Görüldüğü gibi, Mustafa Kemal ulusa ve orduya şunları demektedir: Her türlü bilimle birlikte ahlâk yönünden ve tinsel bakımdan yükselin, güçlü ordunun ilk koşulu andığım sıfatları taşımasıdır. Özerklik ve bağımsızlıktan vaz geçilemez, yani özerkliği (hürriyeti) sağlayan meşrutiyet ve bağımsızlık bırakılamaz; başka bir deyimle, yabancı bir devletin koruyuculuğu (mandası) altına girilemez. Bu yönler gözönünde tutularak rahat çalışabilmek için gereken dostluklar aranılmalıdır.
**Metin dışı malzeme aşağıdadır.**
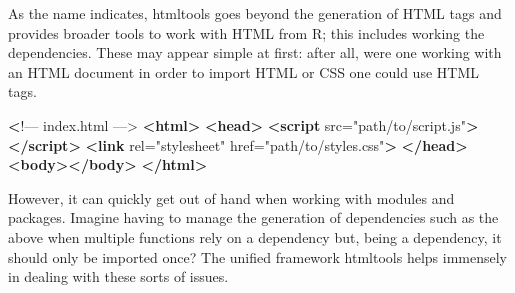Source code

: \documentclass[
  10pt,
]{krantz}
\makeatletter
\newenvironment{Shaded}{\begin{snugshade}}{\end{snugshade}}
\newcommand{\ControlFlowTok}[1]{\textcolor[rgb]{0.27,0.27,0.27}{\textbf{#1}}}
\newcommand{\DataTypeTok}[1]{\textcolor[rgb]{0.27,0.27,0.27}{#1}}
\newcommand{\ErrorTok}[1]{\textcolor[rgb]{0.14,0.14,0.14}{\textbf{#1}}}
\newcommand{\KeywordTok}[1]{\textcolor[rgb]{0.27,0.27,0.27}{\textbf{#1}}}
\newcommand{\NormalTok}[1]{#1}
\newcommand{\OperatorTok}[1]{\textcolor[rgb]{0.43,0.43,0.43}{\textbf{#1}}}
\newcommand{\OtherTok}[1]{\textcolor[rgb]{0.37,0.37,0.37}{#1}}
\newcommand{\StringTok}[1]{\textcolor[rgb]{0.5,0.5,0.5}{#1}}
\newenvironment{kframe}{%
\medskip{}
\setlength{\fboxsep}{.8em}
 \def\at@end@of@kframe{}%
 \ifinner\ifhmode%
  \def\at@end@of@kframe{\end{minipage}}%
  \begin{minipage}{\columnwidth}%
 \fi\fi%
 \def\FrameCommand##1{\hskip\@totalleftmargin \hskip-\fboxsep
 \colorbox{shadecolor}{##1}\hskip-\fboxsep
     \hskip-\linewidth \hskip-\@totalleftmargin \hskip\columnwidth}%
 \MakeFramed {\advance\hsize-\width
   \@totalleftmargin\z@ \linewidth\hsize
   \@setminipage}}%
 {\par\unskip\endMakeFramed%
 \at@end@of@kframe}
\renewenvironment{Shaded}{\begin{kframe}}{\end{kframe}}
\makeatother
\begin{document}
\begin{Shaded}
\end{Shaded}

As the name indicates, htmltools goes beyond the generation of HTML tags and provides broader tools to work with HTML from R; this includes working the dependencies. These may appear simple at first: after all, were one working with an HTML document in order to import HTML or CSS one could use HTML tags.

\begin{Shaded}
\begin{Highlighting}[]
 \ErrorTok{<}\NormalTok{!–– index.html ––>}
\KeywordTok{<html>}
  \KeywordTok{<head>}
    \KeywordTok{<script}\OtherTok{ src=}\StringTok{"path/to/script.js"}\KeywordTok{></script>}
    \KeywordTok{<link}\OtherTok{ rel=}\StringTok{"stylesheet"}\OtherTok{ href=}\StringTok{"path/to/styles.css"}\KeywordTok{>}
  \KeywordTok{</head>}
  \KeywordTok{<body></body>}
\KeywordTok{</html>}
\end{Highlighting}
\end{Shaded}

However, it can quickly get out of hand when working with modules and packages. Imagine having to manage the generation of dependencies such as the above when multiple functions rely on a dependency but, being a dependency, it should only be imported once? The unified framework htmltools helps immensely in dealing with these sorts of issues.
\end{document}
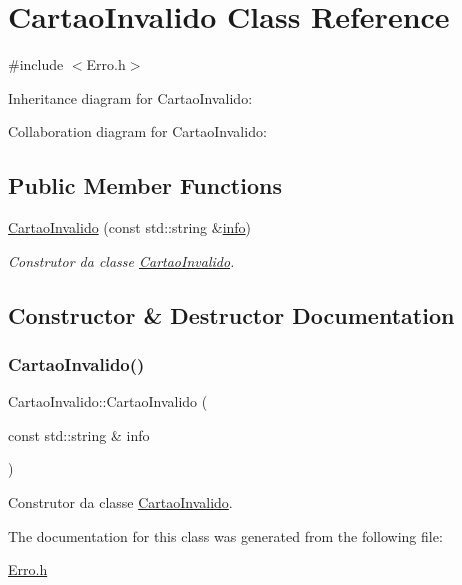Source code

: \hypertarget{class_cartao_invalido}{}\section{Cartao\+Invalido Class Reference}
\label{class_cartao_invalido}


{\ttfamily \#include $<$Erro.\+h$>$}



Inheritance diagram for Cartao\+Invalido\+:


Collaboration diagram for Cartao\+Invalido\+:
\subsection*{Public Member Functions}
\begin{DoxyCompactItemize}
\item 
\mbox{\hyperlink{class_cartao_invalido_a24653e20aedf639b42cd9ed8a56bdc83}{Cartao\+Invalido}} (const std\+::string \&\mbox{\hyperlink{class_erro_a3ecaaf6f8e15a0830a648035b456cb62}{info}})
\begin{DoxyCompactList}\small\item\em Construtor da classe \mbox{\hyperlink{class_cartao_invalido}{Cartao\+Invalido}}. \end{DoxyCompactList}\end{DoxyCompactItemize}


\subsection{Constructor \& Destructor Documentation}
\mbox{\label{class_cartao_invalido_a24653e20aedf639b42cd9ed8a56bdc83}} 
\subsubsection{\texorpdfstring{Cartao\+Invalido()}{CartaoInvalido()}}
{\footnotesize\ttfamily Cartao\+Invalido\+::\+Cartao\+Invalido (\begin{DoxyParamCaption}\item[{const std\+::string \&}]{info }\end{DoxyParamCaption})\hspace{0.3cm}{\ttfamily [inline]}}



Construtor da classe \mbox{\hyperlink{class_cartao_invalido}{Cartao\+Invalido}}. 



The documentation for this class was generated from the following file\+:\begin{DoxyCompactItemize}
\item 
\mbox{\hyperlink{_erro_8h}{Erro.\+h}}\end{DoxyCompactItemize}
Böylelikle Mustafa Kemal, ümitsizliğe kapılanlara, yabancılara yanaşıp yurdu onlara peşkeş çekmeye kalkışanlara, ortaya çıkan durum karşısında sinmiş olanlara, yabancı buyruğu veya mandası altına girmekten başka çıkar yol görmiyenlere : “ahlâk, tinsel güç, çalışmak, geleceğe ümitle bakmak” yolunu göstermektedir.

Mustafa Kemal’in: “İşte bu orduya ve ordulara kumanda etmiş bir asker sıfatiyle bu nokta-i nazardan siyasete temas etmiş olabilirim” sözü üzerinde durmak gerekir. Bilindiği gibi, O, 1908 yılında İkinci Meşrutiyetin bilitlenmesinden bu yana hep ordunun siyasa ile uğraşmamasını ve ancak yeni düzenin bekçiliğini yapmasını istemiş, bu yolda da durmadan çabalamıştı. Düşüncesini değiştirmiş olmak ve siyasaya karışmakla suçlandırılmamak için bunu söylemiştir.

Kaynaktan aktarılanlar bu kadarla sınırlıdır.